Records drawn from a dataset
——————
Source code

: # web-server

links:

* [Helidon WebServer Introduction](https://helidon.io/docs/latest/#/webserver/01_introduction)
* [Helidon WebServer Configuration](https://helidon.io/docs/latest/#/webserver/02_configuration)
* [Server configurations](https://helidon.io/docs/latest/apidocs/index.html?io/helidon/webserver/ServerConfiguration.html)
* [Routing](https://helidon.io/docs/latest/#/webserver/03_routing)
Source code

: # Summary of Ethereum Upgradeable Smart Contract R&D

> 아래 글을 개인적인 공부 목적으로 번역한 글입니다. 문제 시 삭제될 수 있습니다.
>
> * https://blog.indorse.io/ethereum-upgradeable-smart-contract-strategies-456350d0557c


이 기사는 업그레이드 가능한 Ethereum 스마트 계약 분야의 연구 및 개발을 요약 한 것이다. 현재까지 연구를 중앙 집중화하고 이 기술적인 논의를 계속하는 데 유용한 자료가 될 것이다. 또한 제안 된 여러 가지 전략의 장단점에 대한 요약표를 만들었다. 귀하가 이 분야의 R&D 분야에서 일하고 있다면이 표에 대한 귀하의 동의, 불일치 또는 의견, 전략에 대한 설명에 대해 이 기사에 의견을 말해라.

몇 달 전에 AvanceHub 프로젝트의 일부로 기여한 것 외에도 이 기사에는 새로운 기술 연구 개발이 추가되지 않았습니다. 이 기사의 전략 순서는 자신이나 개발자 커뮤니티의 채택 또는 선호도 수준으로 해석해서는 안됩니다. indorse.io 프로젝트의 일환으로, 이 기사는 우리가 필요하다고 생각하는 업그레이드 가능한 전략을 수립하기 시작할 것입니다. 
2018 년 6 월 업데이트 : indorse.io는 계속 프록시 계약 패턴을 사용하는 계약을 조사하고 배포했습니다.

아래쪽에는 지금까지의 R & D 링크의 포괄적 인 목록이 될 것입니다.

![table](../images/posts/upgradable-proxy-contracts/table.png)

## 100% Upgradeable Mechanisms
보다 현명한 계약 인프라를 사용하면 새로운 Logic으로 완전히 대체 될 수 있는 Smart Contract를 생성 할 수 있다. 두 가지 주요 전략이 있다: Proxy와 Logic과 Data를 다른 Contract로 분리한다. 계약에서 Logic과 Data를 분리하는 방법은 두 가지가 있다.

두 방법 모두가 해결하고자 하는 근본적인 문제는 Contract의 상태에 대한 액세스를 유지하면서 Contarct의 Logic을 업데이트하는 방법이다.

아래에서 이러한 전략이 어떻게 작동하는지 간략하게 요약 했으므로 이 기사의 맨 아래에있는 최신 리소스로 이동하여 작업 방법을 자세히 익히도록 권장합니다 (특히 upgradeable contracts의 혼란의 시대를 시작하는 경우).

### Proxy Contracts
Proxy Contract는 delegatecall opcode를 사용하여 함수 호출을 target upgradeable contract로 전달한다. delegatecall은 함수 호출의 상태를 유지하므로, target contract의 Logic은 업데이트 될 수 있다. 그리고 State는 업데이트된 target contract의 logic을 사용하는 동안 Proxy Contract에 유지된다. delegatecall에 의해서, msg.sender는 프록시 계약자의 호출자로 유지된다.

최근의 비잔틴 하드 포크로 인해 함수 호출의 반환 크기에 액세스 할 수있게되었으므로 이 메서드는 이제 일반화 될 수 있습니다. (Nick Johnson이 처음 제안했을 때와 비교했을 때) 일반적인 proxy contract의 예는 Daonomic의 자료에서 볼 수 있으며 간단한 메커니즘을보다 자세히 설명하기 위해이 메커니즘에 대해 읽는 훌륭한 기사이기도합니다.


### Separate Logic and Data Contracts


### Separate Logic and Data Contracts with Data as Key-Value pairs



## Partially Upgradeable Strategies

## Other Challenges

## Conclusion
——————
What you will do: Give an exact copy of all the data shown above.

Response:
Source code

: # web-server

links:

* [Helidon WebServer Introduction](https://helidon.io/docs/latest/#/webserver/01_introduction)
* [Helidon WebServer Configuration](https://helidon.io/docs/latest/#/webserver/02_configuration)
* [Server configurations](https://helidon.io/docs/latest/apidocs/index.html?io/helidon/webserver/ServerConfiguration.html)
* [Routing](https://helidon.io/docs/latest/#/webserver/03_routing)
Source code

: # Summary of Ethereum Upgradeable Smart Contract R&D

> 아래 글을 개인적인 공부 목적으로 번역한 글입니다. 문제 시 삭제될 수 있습니다.
>
> * https://blog.indorse.io/ethereum-upgradeable-smart-contract-strategies-456350d0557c


이 기사는 업그레이드 가능한 Ethereum 스마트 계약 분야의 연구 및 개발을 요약 한 것이다. 현재까지 연구를 중앙 집중화하고 이 기술적인 논의를 계속하는 데 유용한 자료가 될 것이다. 또한 제안 된 여러 가지 전략의 장단점에 대한 요약표를 만들었다. 귀하가 이 분야의 R&D 분야에서 일하고 있다면이 표에 대한 귀하의 동의, 불일치 또는 의견, 전략에 대한 설명에 대해 이 기사에 의견을 말해라.

몇 달 전에 AvanceHub 프로젝트의 일부로 기여한 것 외에도 이 기사에는 새로운 기술 연구 개발이 추가되지 않았습니다. 이 기사의 전략 순서는 자신이나 개발자 커뮤니티의 채택 또는 선호도 수준으로 해석해서는 안됩니다. indorse.io 프로젝트의 일환으로, 이 기사는 우리가 필요하다고 생각하는 업그레이드 가능한 전략을 수립하기 시작할 것입니다. 
2018 년 6 월 업데이트 : indorse.io는 계속 프록시 계약 패턴을 사용하는 계약을 조사하고 배포했습니다.

아래쪽에는 지금까지의 R & D 링크의 포괄적 인 목록이 될 것입니다.

![table](../images/posts/upgradable-proxy-contracts/table.png)

## 100% Upgradeable Mechanisms
보다 현명한 계약 인프라를 사용하면 새로운 Logic으로 완전히 대체 될 수 있는 Smart Contract를 생성 할 수 있다. 두 가지 주요 전략이 있다: Proxy와 Logic과 Data를 다른 Contract로 분리한다. 계약에서 Logic과 Data를 분리하는 방법은 두 가지가 있다.

두 방법 모두가 해결하고자 하는 근본적인 문제는 Contract의 상태에 대한 액세스를 유지하면서 Contarct의 Logic을 업데이트하는 방법이다.

아래에서 이러한 전략이 어떻게 작동하는지 간략하게 요약 했으므로 이 기사의 맨 아래에있는 최신 리소스로 이동하여 작업 방법을 자세히 익히도록 권장합니다 (특히 upgradeable contracts의 혼란의 시대를 시작하는 경우).

### Proxy Contracts
Proxy Contract는 delegatecall opcode를 사용하여 함수 호출을 target upgradeable contract로 전달한다. delegatecall은 함수 호출의 상태를 유지하므로, target contract의 Logic은 업데이트 될 수 있다. 그리고 State는 업데이트된 target contract의 logic을 사용하는 동안 Proxy Contract에 유지된다. delegatecall에 의해서, msg.sender는 프록시 계약자의 호출자로 유지된다.

최근의 비잔틴 하드 포크로 인해 함수 호출의 반환 크기에 액세스 할 수있게되었으므로 이 메서드는 이제 일반화 될 수 있습니다. (Nick Johnson이 처음 제안했을 때와 비교했을 때) 일반적인 proxy contract의 예는 Daonomic의 자료에서 볼 수 있으며 간단한 메커니즘을보다 자세히 설명하기 위해이 메커니즘에 대해 읽는 훌륭한 기사이기도합니다.


### Separate Logic and Data Contracts


### Separate Logic and Data Contracts with Data as Key-Value pairs



## Partially Upgradeable Strategies

## Other Challenges

## Conclusion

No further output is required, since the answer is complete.